Это надо говорить лично, а не на форуме. Иначе получается все равно как кричать на стадионе полном зрителей. Может это приятно, но как-то мне кажется обесценивает смысл сказанного.

----------


## Asteriks

Вот именно. Но и лично не буду.

----------


## vova230

> Вот именно. Но и лично не буду.


Правильно, кому надо сам догадается

----------


## fIzdrin

> Да. Я бываю только на этом форуме. И эти слова говорила только тем людям, которых люблю как друзей. А теперь не буду.

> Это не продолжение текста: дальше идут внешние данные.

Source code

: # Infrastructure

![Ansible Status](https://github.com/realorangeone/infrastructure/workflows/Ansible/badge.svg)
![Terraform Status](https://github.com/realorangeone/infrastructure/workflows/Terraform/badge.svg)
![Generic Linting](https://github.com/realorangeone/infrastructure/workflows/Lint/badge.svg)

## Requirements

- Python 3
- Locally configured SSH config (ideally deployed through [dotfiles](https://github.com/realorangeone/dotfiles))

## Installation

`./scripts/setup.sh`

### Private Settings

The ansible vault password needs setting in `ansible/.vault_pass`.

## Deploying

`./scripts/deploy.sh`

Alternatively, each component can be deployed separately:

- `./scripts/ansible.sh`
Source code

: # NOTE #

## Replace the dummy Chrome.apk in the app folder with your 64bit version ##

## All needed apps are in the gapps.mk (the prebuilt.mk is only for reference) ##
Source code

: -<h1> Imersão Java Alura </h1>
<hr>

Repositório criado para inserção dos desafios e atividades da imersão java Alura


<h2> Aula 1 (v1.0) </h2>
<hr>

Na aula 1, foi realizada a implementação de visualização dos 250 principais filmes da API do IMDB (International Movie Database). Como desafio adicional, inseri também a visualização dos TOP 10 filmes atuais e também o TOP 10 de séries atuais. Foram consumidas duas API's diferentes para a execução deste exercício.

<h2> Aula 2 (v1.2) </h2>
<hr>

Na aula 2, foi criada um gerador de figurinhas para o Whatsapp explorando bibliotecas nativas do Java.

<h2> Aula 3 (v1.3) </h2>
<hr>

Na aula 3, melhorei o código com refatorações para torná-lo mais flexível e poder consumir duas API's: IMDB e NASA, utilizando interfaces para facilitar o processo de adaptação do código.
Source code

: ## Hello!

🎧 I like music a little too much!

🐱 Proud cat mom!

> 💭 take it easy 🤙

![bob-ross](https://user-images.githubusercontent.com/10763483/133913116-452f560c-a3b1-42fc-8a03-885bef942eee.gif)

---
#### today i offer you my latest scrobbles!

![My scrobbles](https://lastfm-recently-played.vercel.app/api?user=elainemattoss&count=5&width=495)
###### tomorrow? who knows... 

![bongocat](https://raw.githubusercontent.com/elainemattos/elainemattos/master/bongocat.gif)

любовь сосем ее достала,она по горло ей сыта,прощай друзья,перрон вокзала, и поезд мчится в никуда...

----------


## Asteriks

Меня не любовь достала, а предательство тех, кого любишь.
По совету Акасея начинаю видеть плохое в людях. Помогает.

----------


## fIzdrin

привыкай-это еще один совет,а самое главное не слушай советов))

----------


## Akasey

о, вот на форуме хоть один совет дал работающий... но это не по теме...

Часто ли говорю? да говорю... не сказать что часто, просто ко всему привыкаеш, так и к этим словам, если их много, то можно привыкнуть...

Любить и не говорить?...хз... как-то не задумывался, а вообще считаю это выражение - "*я тебя люблю*" - слишком интимным, чтоб говорить его кому-либо... даже друзьям (как тут говорила Татьяна), ибо друзей не любят, их ценят.

----------


## Irina

Я говорю редко. Сейчас задумалась - наверное зря, нужно говорить почаще,а то только в праздники и день рождения. А в такие дни эти слова по-настоящему даже не воспринимаются.)))

----------


## Asteriks

А у меня язык не поворачивается часто говорить. Но если очень горит в груди и сил нет не сказать, я говорю)

----------


## Mr_Vinni

Своей девушке,, говорю их постоянно...

----------


## HARON

> друзей не любят, их ценят.


 Тут мой тёзка полностью прав! Сказать кому-то " Я тебя люблю" значит взвалить на себя ответственность за то что сказал!
__________________

----------


## Irina

> Сказать кому-то " Я тебя люблю" значит взвалить на себя ответственность за то что сказал!


Не такая уж и неприятная ответственность.

----------


## HARON

> Не такая уж и неприятная ответственность.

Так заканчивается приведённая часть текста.